Milestone 1: January – Voluntary standards come into effect

The ISSB’s IFRS S1 and S2 standards have now come into effect. Organisations can now adopt S1 and S2 as voluntary standards for annual reporting periods beginning on or after 1st January 2024. IFRS S1 and S2 require organisations to disclose information about governance, strategy, and risk management processes, as well as metrics and targets, for material sustainability and climate-related risks and opportunities.

To support the widespread adoption of the new investor-focused standards, the ISSB released updated Sustainability Accounting Standards Board (SASB) standards to enhance international applicability by removing jurisdiction-specific references in December 2023. The ISSB also released resources to support the application of IFRS S2 by providing examples of how companies should consider the ‘nature and social aspects’ of climate-related risks and opportunities.

Importantly this milestone marks the official incorporation of the recommendations of the Task Force on Climate-related Financial Disclosures (TCFD), which disbanded in late 2023. The IFRS Foundation will now be responsible for monitoring companies’ climate-related disclosures.

The TCFD has been a trailblazer in raising the practice and quality of climate-related disclosures, with the ISSB building on this legacy. The incorporation of the TCFD recommendations into the ISSB’s Standards provides yet further simplification of the so-called ‘alphabet soup’ of disclosure initiatives for companies and investors.” – IFRS

What does this mean for businesses?

IFRS S1 requires businesses to disclose financial information concerning sustainability-related risks and opportunities, while IFRS S2 focuses on climate-related risks and opportunities in addition to cross-industry metrics, such as GHG emissions. To align with IFRS S1 businesses must adhere to the general reporting requirements that ensure investors information needs are met.

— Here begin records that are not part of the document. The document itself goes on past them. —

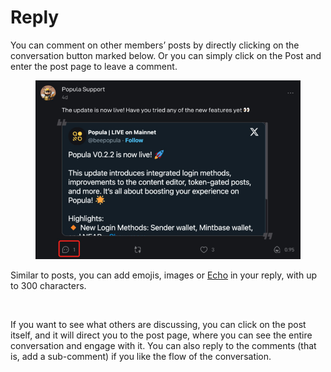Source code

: # Reply

You can comment on other members’ posts by directly clicking on the conversation button marked below. Or you can simply click on the Post and enter the post page to leave a comment.

<figure><img src="../.gitbook/assets/image (14).png" alt=""><figcaption></figcaption></figure>

Similar to posts, you can add emojis, images or [Echo](echo.md) in your reply, with up to 300 characters.

<figure><img src="../.gitbook/assets/reply.gif" alt=""><figcaption></figcaption></figure>

If you want to see what others are discussing, you can click on the post itself, and it will direct you to the post page, where you can see the entire conversation and engage with it. You can also reply to the comments (that is, add a sub-comment) if you like the flow of the conversation.

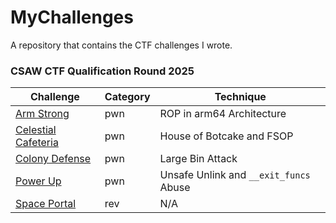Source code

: # MyChallenges

A repository that contains the CTF challenges I wrote.

### CSAW CTF Qualification Round 2025

| Challenge | Category | Technique |
|---------------|---------------|---------------|
| [Arm Strong](./CSAW-CTF-2025-Quals/pwn/arm-strong/) | pwn | ROP in arm64 Architecture |
| [Celestial Cafeteria](./CSAW-CTF-2025-Quals/pwn/celestial-cafeteria/) | pwn | House of Botcake and FSOP |
| [Colony Defense](./CSAW-CTF-2025-Quals/pwn/colony-defense/) | pwn | Large Bin Attack |
| [Power Up](./CSAW-CTF-2025-Quals/pwn/power-up/) | pwn | Unsafe Unlink and `__exit_funcs` Abuse |
| [Space Portal](./CSAW-CTF-2025-Quals/rev/space-portal/) | rev | N/A |
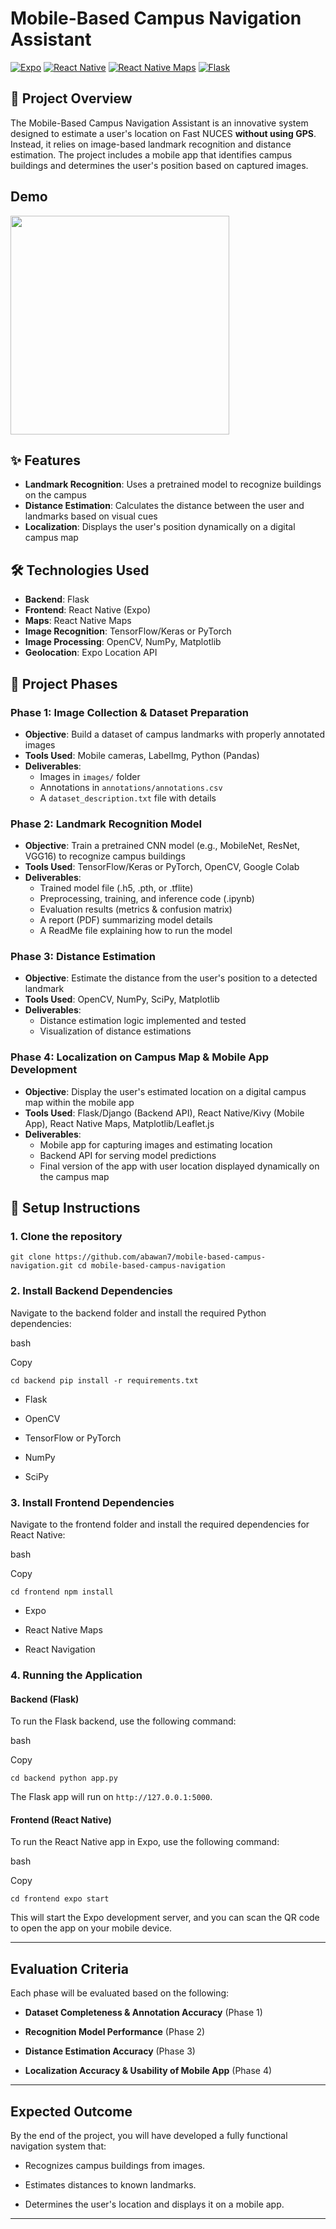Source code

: # Mobile-Based Campus Navigation Assistant

[![Expo](https://img.shields.io/badge/Expo-1B1F23?style=flat&logo=expo&logoColor=white)](https://expo.dev/)
[![React Native](https://img.shields.io/badge/React_Native-61DAFB?style=flat&logo=react&logoColor=black)](https://reactnative.dev/)
[![React Native Maps](https://img.shields.io/badge/React_Native_Maps-1E90FF?style=flat&logo=react&logoColor=white)](https://github.com/react-native-maps/react-native-maps)
[![Flask](https://img.shields.io/badge/Flask-000000?style=flat&logo=flask&logoColor=white)](https://flask.palletsprojects.com/)


## 📱 Project Overview

The Mobile-Based Campus Navigation Assistant is an innovative system designed to estimate a user's location on Fast NUCES **without using GPS**. Instead, it relies on image-based landmark recognition and distance estimation. The project includes a mobile app that identifies campus buildings and determines the user's position based on captured images.


## Demo
<img src="https://github.com/abawan7/mobile-based-campus-navigation/blob/main/Demo.gif" width="350"/>


## ✨ Features

- **Landmark Recognition**: Uses a pretrained model to recognize buildings on the campus
- **Distance Estimation**: Calculates the distance between the user and landmarks based on visual cues
- **Localization**: Displays the user's position dynamically on a digital campus map

## 🛠️ Technologies Used

- **Backend**: Flask
- **Frontend**: React Native (Expo)
- **Maps**: React Native Maps
- **Image Recognition**: TensorFlow/Keras or PyTorch
- **Image Processing**: OpenCV, NumPy, Matplotlib
- **Geolocation**: Expo Location API

## 🚀 Project Phases

### Phase 1: Image Collection & Dataset Preparation
- **Objective**: Build a dataset of campus landmarks with properly annotated images
- **Tools Used**: Mobile cameras, LabelImg, Python (Pandas)
- **Deliverables**: 
  - Images in `images/` folder
  - Annotations in `annotations/annotations.csv`
  - A `dataset_description.txt` file with details

### Phase 2: Landmark Recognition Model
- **Objective**: Train a pretrained CNN model (e.g., MobileNet, ResNet, VGG16) to recognize campus buildings
- **Tools Used**: TensorFlow/Keras or PyTorch, OpenCV, Google Colab
- **Deliverables**:
  - Trained model file (.h5, .pth, or .tflite)
  - Preprocessing, training, and inference code (.ipynb)
  - Evaluation results (metrics & confusion matrix)
  - A report (PDF) summarizing model details
  - A ReadMe file explaining how to run the model

### Phase 3: Distance Estimation
- **Objective**: Estimate the distance from the user's position to a detected landmark
- **Tools Used**: OpenCV, NumPy, SciPy, Matplotlib
- **Deliverables**:
  - Distance estimation logic implemented and tested
  - Visualization of distance estimations

### Phase 4: Localization on Campus Map & Mobile App Development
- **Objective**: Display the user's estimated location on a digital campus map within the mobile app
- **Tools Used**: Flask/Django (Backend API), React Native/Kivy (Mobile App), React Native Maps, Matplotlib/Leaflet.js
- **Deliverables**:
  - Mobile app for capturing images and estimating location
  - Backend API for serving model predictions
  - Final version of the app with user location displayed dynamically on the campus map

## 🔧 Setup Instructions

### 1. Clone the repository

`git clone https://github.com/abawan7/mobile-based-campus-navigation.git
cd mobile-based-campus-navigation`

### 2\. Install Backend Dependencies

Navigate to the backend folder and install the required Python dependencies:

bash

Copy

`cd backend
pip install -r requirements.txt`

-   Flask

-   OpenCV

-   TensorFlow or PyTorch

-   NumPy

-   SciPy

### 3\. Install Frontend Dependencies

Navigate to the frontend folder and install the required dependencies for React Native:

bash

Copy

`cd frontend
npm install`

-   Expo

-   React Native Maps

-   React Navigation

### 4\. Running the Application

#### Backend (Flask)

To run the Flask backend, use the following command:

bash

Copy

`cd backend
python app.py`

The Flask app will run on `http://127.0.0.1:5000`.

#### Frontend (React Native)

To run the React Native app in Expo, use the following command:

bash

Copy

`cd frontend
expo start`

This will start the Expo development server, and you can scan the QR code to open the app on your mobile device.

* * * * *

Evaluation Criteria
-------------------

Each phase will be evaluated based on the following:

-   **Dataset Completeness & Annotation Accuracy** (Phase 1)

-   **Recognition Model Performance** (Phase 2)

-   **Distance Estimation Accuracy** (Phase 3)

-   **Localization Accuracy & Usability of Mobile App** (Phase 4)

* * * * *

Expected Outcome
----------------

By the end of the project, you will have developed a fully functional navigation system that:

-   Recognizes campus buildings from images.

-   Estimates distances to known landmarks.

-   Determines the user's location and displays it on a mobile app.

* * * * *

Many companies will be familiar with the disclosure of climate-related financial information as part of TCFD reporting. Companies already aligned with TCFD are in a great position to align with IFRS S2 as these are consistent with the four core recommendations and eleven disclosure requirements published by the TCFD. Those mandated to report in alignment with TCFD may be required to continue to do so and those who voluntarily report to TCFD can still use the TCFD framework.

Both IFRS S2 and the TCFD recommendations require organisations to conduct a climate risk and opportunity screening and materiality assessment to identify what is financially material to the business. IFRS S2 requires companies to disclose more detail on the governance, strategy and management of climate-related risks and opportunities. For example, the role of the board and management, dedicated controls and procedures, policies, and the integration of climate opportunity identification and assessment into the overall management process.

Businesses that are aligning with the Integrated Reporting framework or using SASB to identify material ESG risks and opportunities, or those currently adopting CSRD, are in a favourable position to start reporting with IFRS S1.

Who is this important for?

As IFRS S1 and S2 standards are voluntary, regulators will adopt the standards in different ways and take their own jurisdictions’ needs into account. The ISSB are aware of these expected jurisdictional differences and will be publishing an Adoption Guide to set out different pathways for adoption.

Regulators already taking the lead by committing to adopting disclosure rules based on the ISSB standards include the UK, Brazil, Mexico, Canada, Singapore, Hong Kong, and Japan.

CFOs and CSOs with businesses located, or operating, within these jurisdictions should be keeping a close eye on how these regulators plan to adopt ISSB’s standards over the coming months. For example, we know that the UK Government has endorsed IFRS S1 and S2 as part of its Green Finance Strategy.

Milestone 2: July 2024 – UK Sustainability Disclosure Standards endorsement decision due

In 2023, the UK Government committed to aligning its Sustainability Disclosure Standards (SDS) to ISSB’s Standards. This builds upon the UK’s long history of support for the IFRS Foundation’s financial reporting standards and recognises the non-profit as a well-established international standard-setter. The UK’s Green Finance Strategy set out how it plans to create a mechanism to adopt and endorse ISSB-issued standards and indicates they will “provide the basis for future obligations within company law and FCA [Financial Conduct Authority] requirements for listed companies.” – ICAEW

What does this mean for UK businesses?

UK businesses can prepare by ensuring robust processes and controls are in place that sufficiently monitor and manage sustainability risks and opportunities across the organisation and value chain.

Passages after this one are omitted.